Doç. Dr. Süleyman COŞKUNER

Kaliteli Yaşam Uzmanı

suleymancoskuner@hotmail.com

Yıl 1982 Tuzla Piyade Okulundayız

1981 Haziran'ında fakültemden mezun olduktan 9 ay sonra, kutsal vatan görevimi ifa etmek üzere, Tuzla piyade okuluna yedeksubaylık acemi eğitimi için teslim oldum.

 Eğitimimiz 4 ay sürecekti. 3. Ay Temmuz ayı idi.

Bu ay içerisinde 15 km lik mutat tam teçhizatlı yürüyüş eğitimimiz olacaktı.

Önümüz mübarek ramazan ayı idi.

Sahura kalkmaya 2 gün kala, Okul Komutanımız Tümgeneral Hakkı KAYA paşamızdan acil bir emir geldi:

- "Önümüzdeki günlerde planlı olarak yapılması gereken 15 km lik tam teçhizatlı yürüyüş, mübarek Ramazan ayına denk geldiği için, Ramazanın öncesi gününe alınmıştır".

Hakkı paşamız, milli ve manevi değerlerimize saygılı, çok değerli bir komutanımızdı. Cuma günleri genel bir emirle tüm okulun öğlen içtimasını saat 14.00'e alırdı.

Kendisi de Cuma namazını imamın arkasında kılardı. (Allah ondan razı olsun inşallah).

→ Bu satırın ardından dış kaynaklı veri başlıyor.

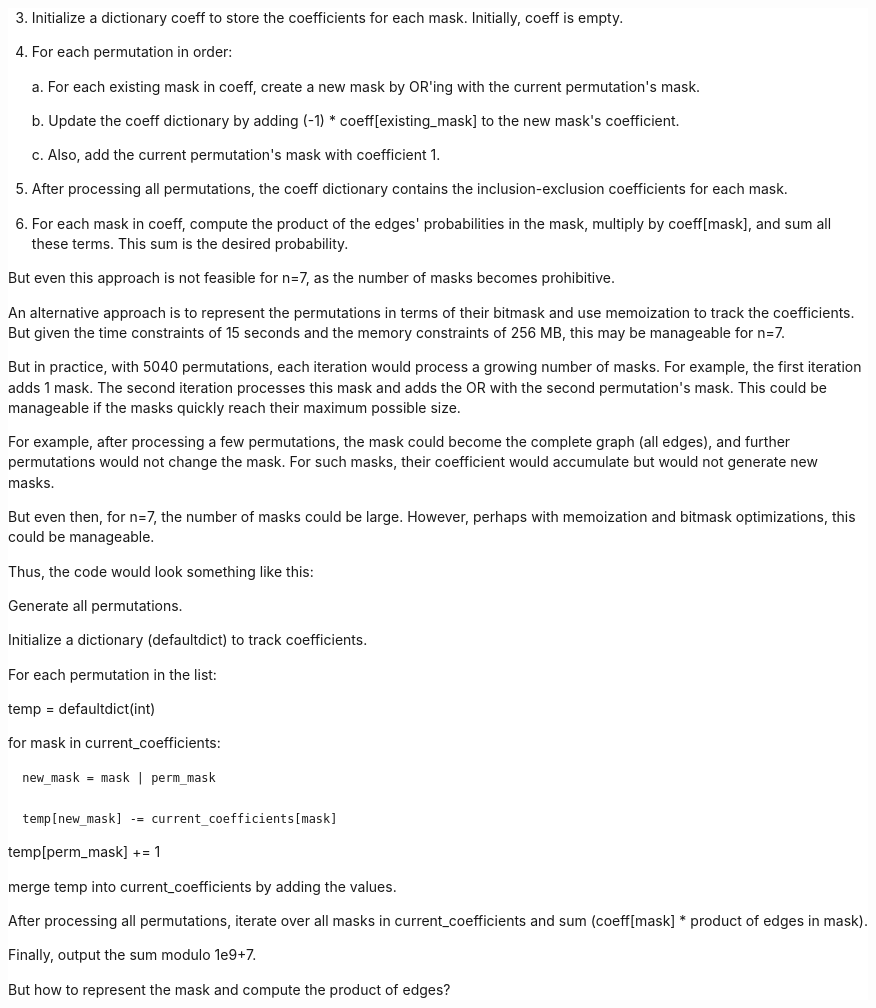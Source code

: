 3. Initialize a dictionary coeff to store the coefficients for each mask. Initially, coeff is empty.

4. For each permutation in order:

   a. For each existing mask in coeff, create a new mask by OR'ing with the current permutation's mask.

   b. Update the coeff dictionary by adding (-1) * coeff[existing_mask] to the new mask's coefficient.

   c. Also, add the current permutation's mask with coefficient 1.

5. After processing all permutations, the coeff dictionary contains the inclusion-exclusion coefficients for each mask.

6. For each mask in coeff, compute the product of the edges' probabilities in the mask, multiply by coeff[mask], and sum all these terms. This sum is the desired probability.

But even this approach is not feasible for n=7, as the number of masks becomes prohibitive.

An alternative approach is to represent the permutations in terms of their bitmask and use memoization to track the coefficients. But given the time constraints of 15 seconds and the memory constraints of 256 MB, this may be manageable for n=7.

But in practice, with 5040 permutations, each iteration would process a growing number of masks. For example, the first iteration adds 1 mask. The second iteration processes this mask and adds the OR with the second permutation's mask. This could be manageable if the masks quickly reach their maximum possible size.

For example, after processing a few permutations, the mask could become the complete graph (all edges), and further permutations would not change the mask. For such masks, their coefficient would accumulate but would not generate new masks.

But even then, for n=7, the number of masks could be large. However, perhaps with memoization and bitmask optimizations, this could be manageable.

Thus, the code would look something like this:

Generate all permutations.

Initialize a dictionary (defaultdict) to track coefficients.

For each permutation in the list:

   temp = defaultdict(int)

   for mask in current_coefficients:

      new_mask = mask | perm_mask

      temp[new_mask] -= current_coefficients[mask]

   temp[perm_mask] += 1

   merge temp into current_coefficients by adding the values.

After processing all permutations, iterate over all masks in current_coefficients and sum (coeff[mask] * product of edges in mask).

Finally, output the sum modulo 1e9+7.

But how to represent the mask and compute the product of edges?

Alay komutanımız ise, Alayın karşısında alenen:

- "Oruç tutmayınız, günahınız bana olsun, bizim eğitimimiz zaten ibadettir" derdi.

Gecesi sahura kalkacağımız gün, erkenden tam teçhizatlı büyük yürüyüş başladı. Tüm okul katılıyordu. Dökülenlerle, ayılıp, bayılanlarla, ambulansa binenlerle gecenin başlangıcına doğru yürüyüş bitmişti.

İstisnasız bütün ayak parmaklarım ve iki ayağımın tüm tabanı su toplamıştı. Yarı düztaban olduğum için çok zorlanmıştım.

Doğru düzgün yemek bile yiyemeden kendimizi yatağa atmıştık.

Can gardaşım, silah arkadaşım alt ranzamda yatan Ömer SÖNMEZ'in sert ve keskin sesiyle uyandım:

- "Süleyman, hayde kalk hele, sahur vaktidir".

- "Gardaşım yemin billah oruç tutmayı çok istiyorum ama, inan yemekhaneye kadar gitmeyi bırak (yemekhane 60 metre uzaklıkta), üç adım dahi atmaya takatim yoktur".

- "Olmaz öyle şey, orucu yiyemeyiz, haydi pin sırtıma".

Yatağımdan binbir güçlükle doğruldum.

Ne kadar ısrar ettiysem dinletemedim.

Ömer gardaşım beni yatağımdan direkt sırtına aldı. Diğer arkadaşların şaşkın bakışları arasında yemekhaneye kadar götürüp masama oturttu.

Sahur yemeğimizi yedikten sonra, gardaşım yine"

- "Hayde pin sırtıma".

- "O kadar da değil gardaşım. Allah razı olsun senden. Koluma gir yeter".

Birbirimize manevi destek vererek, Temmuz sıcağı ve ağır eğitimlere rağmen, orucumuzu tuttuk. Rabbim kabul eder inşallah.

Dört ayımız tamamlandı, dağıtım kuralarımızı çektik. Bir de ne görelim can gardaşım ÖMER ile ikimizde:

"Menemen 212. Er Eğt. Alayı, Kşf. İstih.Bl.ğünü" çekmişiz.

Can gardaşımla birlikte Menemen'de 12 ay yedeksubaylık vazifemizi gururla tamamladık.

SELAM OLSUN TÜM ASKER ARKADAŞLARIMA.